◆ **PROBLEM TO SOLVE**: Examine each line of the data, and copy the ones containing "students".

◆ **EXCERPTED RECORDS**:
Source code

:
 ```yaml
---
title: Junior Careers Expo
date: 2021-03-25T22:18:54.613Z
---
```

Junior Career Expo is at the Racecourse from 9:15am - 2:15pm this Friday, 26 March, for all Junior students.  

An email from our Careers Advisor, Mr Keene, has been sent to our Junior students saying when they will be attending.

◆ **RESULT BELOW**:
Junior Career Expo is at the Racecourse from 9:15am - 2:15pm this Friday, 26 March, for all Junior students.  
An email from our Careers Advisor, Mr Keene, has been sent to our Junior students saying when they will be attending.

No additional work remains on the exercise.